England squad 2018: Three Lions, true dark horses

England World Cup 2018 buildup

Ever since World Cup ’98, this 2018 edition will be the first time in quite a while that England is coming into the tournament without too much fanfare and relatively the least expectations from its homeland.

With a healthy squad that is not considered as ‘golden generation’ material and with players devoid of ‘superstar qualities’ that transcend the football pitch and the sporting back-pages, it seems that this England team has been blessed with less pressure from the fans and the media. Such a situation could be only be helpful towards a successful campaign.

Here are the reasons why:


This squad is in a transition, made up of a good mix of established veterans and very promising young talents. But it definitely doesn’t have the quality of a golden generation (at least heading into this tournament). So the pressure is much less immense compared to let’s say 2006 and 2010.

England’s main star, Harry Kane, is a forward of the typical English sort – a target man – who is expected to score goals. Nothing extraordinary there, compared to wonder-kids or geniuses of recent past like Michael Owen or Wayne Rooney who, with their immense talent, were given too much pressure to perform at the highest level with their modern style of play.

Young Marcus Rashford, who is 20 years old and has modern qualities as a forward, seems to have less pressure on his shoulders.

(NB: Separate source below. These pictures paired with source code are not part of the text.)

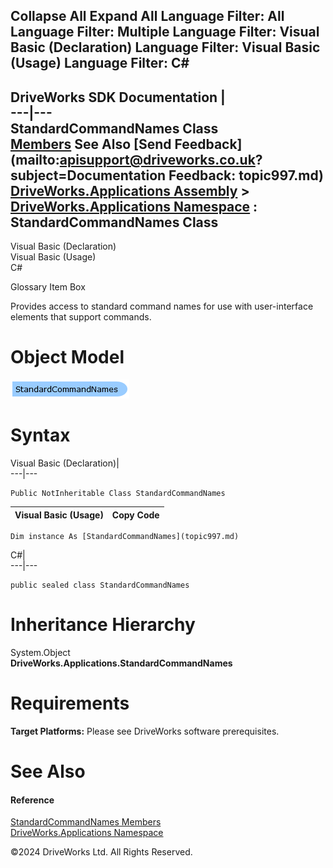        

 Collapse All Expand All  Language Filter: All  Language Filter: Multiple  Language Filter: Visual Basic (Declaration) Language Filter: Visual Basic (Usage) Language Filter: C#  
---  
DriveWorks SDK Documentation  |   
---|---  
StandardCommandNames Class   
[Members](topic998.md) See Also [Send Feedback](mailto:apisupport@driveworks.co.uk?subject=Documentation Feedback: topic997.md)  
[DriveWorks.Applications Assembly](topic13.md) > [DriveWorks.Applications Namespace](topic16.md) : StandardCommandNames Class  
---  
  
Visual Basic (Declaration)    
Visual Basic (Usage)    
C# 

Glossary Item Box

Provides access to standard command names for use with user-interface elements that support commands. 

# Object Model

![](dotnetdiagramimages/image34.png)

# Syntax

Visual Basic (Declaration)|   
---|---  
      
    
    Public NotInheritable Class StandardCommandNames   
  
Visual Basic (Usage)| Copy Code  
---|---  
      
    
    Dim instance As [StandardCommandNames](topic997.md)  
  
C#|   
---|---  
      
    
    public sealed class StandardCommandNames   
  
# Inheritance Hierarchy

System.Object  
**DriveWorks.Applications.StandardCommandNames**  


# Requirements

**Target Platforms:** Please see DriveWorks software prerequisites.

# See Also

#### Reference

[StandardCommandNames Members](topic998.md)   
[DriveWorks.Applications Namespace](topic16.md)

©2024 DriveWorks Ltd. All Rights Reserved.
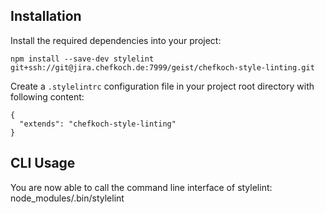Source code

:Installation
------------
Install the required dependencies into your project:

    npm install --save-dev stylelint git+ssh://git@jira.chefkoch.de:7999/geist/chefkoch-style-linting.git
    
Create a `.stylelintrc` configuration file in your project root directory with following content:

    {
      "extends": "chefkoch-style-linting"
    }
    
CLI Usage
---------
You are now able to call the command line interface of stylelint:
    node_modules/.bin/stylelint <path to sccs files>
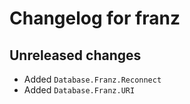 # Changelog for franz

## Unreleased changes

* Added `Database.Franz.Reconnect`
* Added `Database.Franz.URI`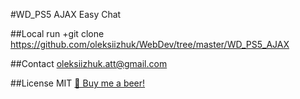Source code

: #WD_PS5 AJAX
Easy Chat

##Local run
+git clone https://github.com/oleksiizhuk/WebDev/tree/master/WD_PS5_AJAX

##Contact
oleksiizhuk.att@gmail.com

##License
MIT
<a href="https://www.privat24.ua/">🍺 Buy me a beer!</a>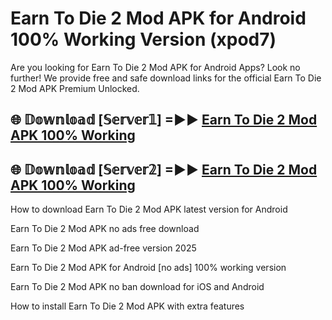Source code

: # Earn To Die 2 Mod APK for Android 100% Working Version (xpod7)

Are you looking for Earn To Die 2 Mod APK for Android Apps? Look no further! We provide free and safe download links for the official Earn To Die 2 Mod APK Premium Unlocked.

## 🌐 𝔻𝕠𝕨𝕟𝕝𝕠𝕒𝕕 [𝕊𝕖𝕣𝕧𝕖𝕣𝟙] =►► [Earn To Die 2 Mod APK 100% Working](https://modyoloo.pages.dev?q=Earn+To+Die+2+Mod+APK)

## 🌐 𝔻𝕠𝕨𝕟𝕝𝕠𝕒𝕕 [𝕊𝕖𝕣𝕧𝕖𝕣𝟚] =►► [Earn To Die 2 Mod APK 100% Working](https://modyoloo.pages.dev?q=Earn+To+Die+2+Mod+APK)

How to download Earn To Die 2 Mod APK latest version for Android

Earn To Die 2 Mod APK no ads free download

Earn To Die 2 Mod APK ad-free version 2025

Earn To Die 2 Mod APK for Android [no ads] 100% working version

Earn To Die 2 Mod APK no ban download for iOS and Android

How to install Earn To Die 2 Mod APK with extra features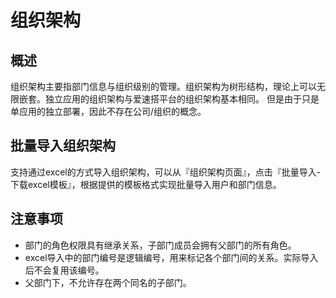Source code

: # 组织架构 
## 概述
组织架构主要指部门信息与组织级别的管理。组织架构为树形结构，理论上可以无限嵌套。独立应用的组织架构与爱速搭平台的组织架构基本相同。
但是由于只是单应用的独立部署，因此不存在公司/组织的概念。

## 批量导入组织架构
支持通过excel的方式导入组织架构，可以从『组织架构页面』，点击『批量导入-下载excel模板』，根据提供的模板格式实现批量导入用户和部门信息。

## 注意事项
- 部门的角色权限具有继承关系，子部门成员会拥有父部门的所有角色。
- excel导入中的部门编号是逻辑编号，用来标记各个部门间的关系。实际导入后不会复用该编号。
- 父部门下，不允许存在两个同名的子部门。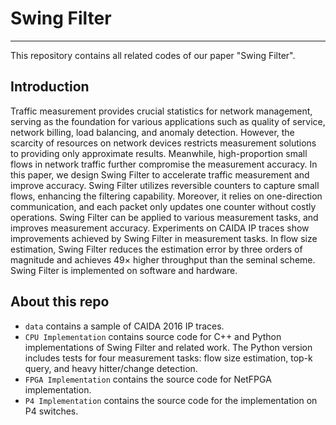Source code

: # Swing Filter

---

This repository contains all related codes of our paper "Swing Filter".

## Introduction

Traffic measurement provides crucial statistics for network management, serving as the foundation for various applications such as quality of service, network billing,
load balancing, and anomaly detection. However, the scarcity of resources on network devices restricts measurement solutions to providing only approximate results. Meanwhile, high-proportion small flows in network traffic further compromise the measurement accuracy. In this paper, we design Swing Filter to accelerate traffic measurement and improve accuracy. Swing Filter utilizes reversible counters to capture small flows, enhancing the filtering capability. Moreover, it relies on one-direction communication, and each packet only updates one counter without costly operations. Swing Filter can be applied to various measurement tasks, and improves measurement accuracy. Experiments on CAIDA IP traces show improvements achieved by Swing Filter in measurement tasks. In flow size estimation, Swing Filter reduces the estimation error by three orders of magnitude and achieves 49× higher throughput than the seminal scheme. Swing Filter is implemented on software and hardware.

## About this repo

- `data` contains a sample of CAIDA 2016 IP traces.
- `CPU Implementation` contains source code for C++ and Python implementations of Swing Filter and related work. The Python version includes tests for four measurement tasks: flow size estimation, top-k query, and heavy hitter/change detection.
- `FPGA Implementation` contains the source code for NetFPGA implementation.
- `P4 Implementation` contains the source code for the implementation on P4 switches.

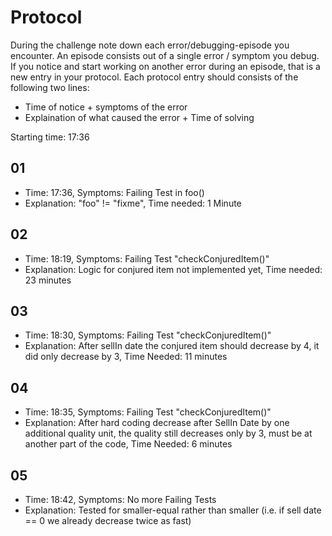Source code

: # Protocol

During the challenge note down each error/debugging-episode you encounter. An
episode consists out of a single error / symptom you debug. If you notice and start working on another error during an episode, that is a new entry in your protocol. Each protocol entry should consists of the following two lines:
- Time of notice + symptoms of the error
- Explaination of what caused the error + Time of solving


Starting time: 17:36

## 01
- Time: 17:36, Symptoms: Failing Test in foo()
- Explanation: "foo" != "fixme", Time needed: 1 Minute

## 02
- Time: 18:19, Symptoms: Failing Test "checkConjuredItem()"
- Explanation: Logic for conjured item not implemented yet, Time needed: 23 minutes

## 03
- Time: 18:30, Symptoms: Failing Test "checkConjuredItem()"
- Explanation: After sellIn date the conjured item should decrease by 4, it did only decrease by 3, Time Needed: 11 minutes

## 04
- Time: 18:35, Symptoms: Failing Test "checkConjuredItem()"
- Explanation: After hard coding decrease after SellIn Date by one additional quality unit, the quality still decreases only by 3, must be at another part of the code, Time Needed: 6 minutes

## 05
- Time: 18:42, Symptoms: No more Failing Tests
- Explanation: Tested for smaller-equal rather than smaller (i.e. if sell date == 0 we already decrease twice as fast)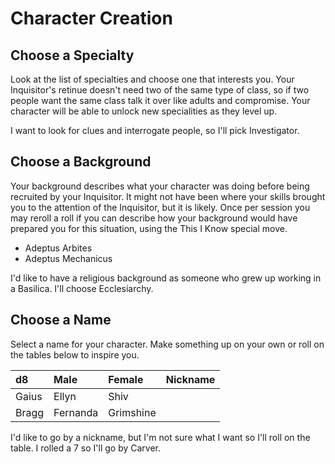 # Character Creation

## Choose a Specialty

Look at the list of specialties and choose one that interests you. Your Inquisitor's retinue doesn't need two of the same type of class, so if two people want the same class talk it over like adults and compromise. Your character will be able to unlock new specialities as they level up.

I want to look for clues and interrogate people, so I'll pick Investigator.

## Choose a Background

Your background describes what your character was doing before being recruited by your Inquisitor. It might not have been where your skills brought you to the attention of the Inquisitor, but it is likely. Once per session you may reroll a roll if you can describe how your background would have prepared you for this situation, using the This I Know special move.

*   Adeptus Arbites
*   Adeptus Mechanicus

I'd like to have a religious background as someone who grew up working in a Basilica. I'll choose Ecclesiarchy.

## Choose a Name

Select a name for your character. Make something up on your own or roll on the tables below to inspire you.

<table class="table table-striped">

<thead>

<tr>

<th align="left">d8</th>

<th align="left">Male</th>

<th align="left">Female</th>

<th align="left">Nickname</th>

</tr>

</thead>

<tbody>

<tr>

<td>Gaius</td>

<td>Ellyn</td>

<td>Shiv</td>

</tr>

<tr>

<td>Bragg</td>

<td>Fernanda</td>

<td>Grimshine</td>

</tr>

</tbody>

</table>

I'd like to go by a nickname, but I'm not sure what I want so I'll roll on the table. I rolled a 7 so I'll go by Carver.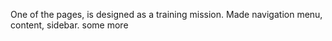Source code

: One of the pages, is designed as a training mission. Made navigation menu, content, sidebar. some more

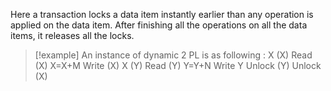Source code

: Here a transaction locks a data item instantly earlier than any operation is applied on the data item.
After finishing all the operations on all the data items, it releases all the locks.

>[!example] An instance of dynamic 2 PL is as following :
>X (X)
>Read (X)
>X=X+M
>Write (X)
>X (Y)
>Read (Y)
>Y=Y+N
>Write Y
>Unlock (Y)
>Unlock (X)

Although it might change depending on his performances, where a stellar output in the group stage could catapult him to hero status. But as of this moment, he’s not, which is a good thing as he can fully focus on his game.

England’s ‘wonder kid’ in this edition of the tournament is none other than 19-year old Trent Alexander-Arnold. But he plays at right-back, mainly a defender, so it’s less likely that he’ll be the main centre of attention when it comes to pulling off miracles for the Three Lions.


England David Beckham

Remember David Beckham undergoing all modern, cutting edge therapy procedures to have his left metatarsal bone repaired just to make the 2002 squad?

Michael Owen England

How about Michael Owen back in 2006, when all of England held their breaths as he raced to match readiness for the World Cup in Germany after suffering the same injury (in his case the right foot) in a Premiership match on December the previous year?

England will have none of those this time.


This bunch doesn’t have a crossover power-couple like David and Victoria Beckham whose aura radiated even to other star couples of the English team.

England World Cup WAGs

Expect less media coverage that deals about their better halves which could add to the noise and distraction to England’s World Cup preparations and actual campaign.


This England squad doesn’t have to deal with household name superstars jostling for the starting eleven spot.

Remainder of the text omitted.